These five stories originally published in 1949 display the increasing broadening of the cast from Donald Duck along with his nephews Huey, Dewey and Louie. Uncle Scrooge made his series bow in the previous volume, but here plays a greater and more devious part, and appearances from Gladstone Gander would initially be more frequent.

His part here is in a tale of digging up a beach attempting to locate a lost jewel. Gladstone is idle and manipulative, but Carl Barks hadn’t yet allied this with the concept of it being prompted by his infuriating good fortune. The tale concludes with Donald putting one over on his cousin.

Scrooge’s design hadn’t yet been solidified, so he appears here in a black jacket and red tie rather than his later customary and distinctive red coat. The plot of that story takes some strange and unpredictable turns, but begins with Donald wanting to raise a sunken ship. The solution Barks supplies was decades ahead of its time, and a variation has now been used in reality, with air displacing water until the ship once again floats.

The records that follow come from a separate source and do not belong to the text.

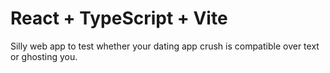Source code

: # React + TypeScript + Vite
Silly web app to test whether your dating app crush is compatible over text or ghosting you. 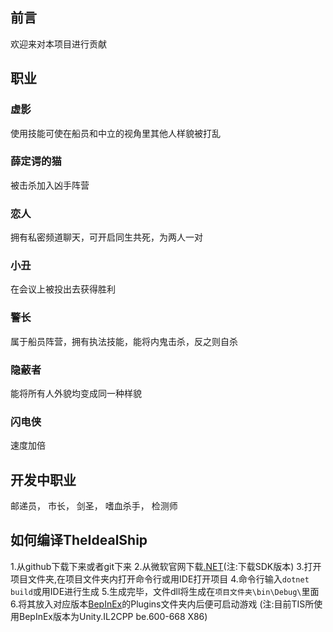 ## 前言
欢迎来对本项目进行贡献
## 职业
### 虚影
使用技能可使在船员和中立的视角里其他人样貌被打乱

### 薛定谔的猫
被击杀加入凶手阵营

### 恋人
拥有私密频道聊天，可开启同生共死，为两人一对

### 小丑
在会议上被投出去获得胜利

### 警长
属于船员阵营，拥有执法技能，能将内鬼击杀，反之则自杀

### 隐蔽者
能将所有人外貌均变成同一种样貌

### 闪电侠
速度加倍

## 开发中职业
邮递员，
市长，
剑圣，
嗜血杀手，
检测师

## 如何编译TheIdealShip
1.从github下载下来或者git下来
2.从微软官网下载[.NET](https://dotnet.microsoft.com/zh-cn/download)(注:下载SDK版本)
3.打开项目文件夹,在项目文件夹内打开命令行或用IDE打开项目
4.命令行输入`dotnet build`或用IDE进行生成
5.生成完毕，文件dll将生成在`项目文件夹\bin\Debug\`里面
6.将其放入对应版本[BepInEx](http://bepinex.dev)的Plugins文件夹内后便可启动游戏
(注:目前TIS所使用BepInEx版本为Unity.IL2CPP be.600-668 X86)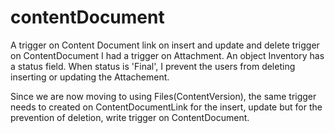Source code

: # contentDocument
A trigger on Content Document link on insert and update and delete trigger on ContentDocument
I had a trigger on Attachment. An object Inventory has a status field. When status is 'Final', I prevent the users from deleting
inserting or updating the Attachement.

Since we are now moving to using Files(ContentVersion), the same trigger needs to created on ContentDocumentLink for the 
insert, update but for the prevention of deletion, write trigger on ContentDocument.
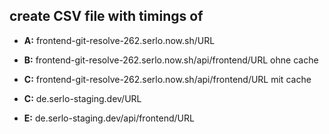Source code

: ## create CSV file with timings of

- **A:** frontend-git-resolve-262.serlo.now.sh/URL
 
- **B:** frontend-git-resolve-262.serlo.now.sh/api/frontend/URL ohne cache
 
- **C:** frontend-git-resolve-262.serlo.now.sh/api/frontend/URL mit cache
 
- **C:** de.serlo-staging.dev/URL
 
- **E:** de.serlo-staging.dev/api/frontend/URL
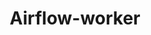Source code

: ---
draft: false
title: Airflow-worker
content:
  id: airflow-worker
  name: Airflow-worker
  logo: /images/applications/automation/airflow-worker/logo.png
  website: https://airflow.apache.org/
  iframe_website: /website-iframe/applications/automation/airflow-worker
  dashboardImage: /images/applications/automation/airflow-worker/screenshot-1.jpg
  short_description: Apache Airflow is a platform created by the community to programmatically author, schedule and monitor workflows.
  description: This is a Worker instance for Apache Airflow. Can be connected to any Apache Airflow master instance.
  features:
    - title: Pure Python
      description: No more command-line or XML black-magic! Use standard Python features to create your workflows, including date time formats for scheduling and loops to dynamically generate tasks. This allows you to maintain full flexibility when building your workflows.
    - title: Useful UI
      description: Monitor, schedule and manage your workflows via a robust and modern web application. No need to learn old, cron-like interfaces. You always have full insight into the status and logs of completed and ongoing tasks.
    - title: Robust Integrations
      description: Apache Airflow provides many plug-and-play operators that are ready to execute your tasks on Google Cloud Platform, Amazon Web Services, Microsoft Azure and many other third-party services. This makes Apache Airflow easy to apply to current infrastructure and extend to next-gen technologies.
    - title: Easy to Use
      description: Anyone with Python knowledge can deploy a workflow. Apache Airflow does not limit the scope of your pipelines; you can use it to build ML models, transfer data, manage your infrastructure, and more.
  screenshots:
    - /images/applications/automation/airflow-worker/screenshot-1.jpg
    - /images/applications/automation/airflow-worker/screenshot-2.png
---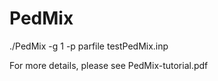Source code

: # PedMix
./PedMix -g 1 -p parfile testPedMix.inp 

For more details, please see PedMix-tutorial.pdf

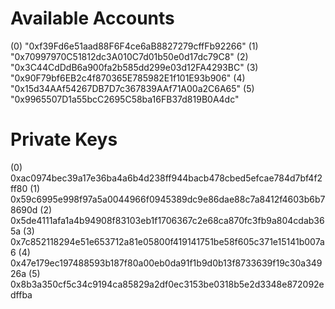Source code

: Available Accounts
==================

(0) "0xf39Fd6e51aad88F6F4ce6aB8827279cffFb92266" 
(1) "0x70997970C51812dc3A010C7d01b50e0d17dc79C8" 
(2) "0x3C44CdDdB6a900fa2b585dd299e03d12FA4293BC" 
(3) "0x90F79bf6EB2c4f870365E785982E1f101E93b906" 
(4) "0x15d34AAf54267DB7D7c367839AAf71A00a2C6A65" 
(5) "0x9965507D1a55bcC2695C58ba16FB37d819B0A4dc"


Private Keys
==================

(0) 0xac0974bec39a17e36ba4a6b4d238ff944bacb478cbed5efcae784d7bf4f2ff80
(1) 0x59c6995e998f97a5a0044966f0945389dc9e86dae88c7a8412f4603b6b78690d
(2) 0x5de4111afa1a4b94908f83103eb1f1706367c2e68ca870fc3fb9a804cdab365a
(3) 0x7c852118294e51e653712a81e05800f419141751be58f605c371e15141b007a6
(4) 0x47e179ec197488593b187f80a00eb0da91f1b9d0b13f8733639f19c30a34926a
(5) 0x8b3a350cf5c34c9194ca85829a2df0ec3153be0318b5e2d3348e872092edffba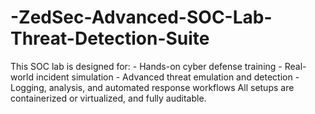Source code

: # -ZedSec-Advanced-SOC-Lab-Threat-Detection-Suite
This SOC lab is designed for: - Hands-on cyber defense training - Real-world incident simulation - Advanced threat emulation and detection - Logging, analysis, and automated response workflows  All setups are containerized or virtualized, and fully auditable.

The cover story sees Donald working at a ranch, and confidently making the foolish promise to replace any horses stolen if he’s entrusted with running the place with the owner absent. Barks conceives an ingenious con job central to the story, with Huey, Dewey and Louie’s persistence central. Later in the book there’s another troublesome villain at large, but Donald’s more concerned at ridding the house of the wildlife menagerie his nephews have accumulated.

A final story is a surreal gem, centred on Donald and his nephews at opposite sides of a canyon toying with echoes. The kids want money, so have set up a coin box labelled “Depozit 10 cents for echo”, but Donald’s a step ahead of that, and the tale proceeds with him fetching an escalating selection of objects in the expectation that their sound will be duplicated as an echo.

The cartooning is excellent, the gags are excellent and the plots are excellent. This is a collection of Barks at his peak.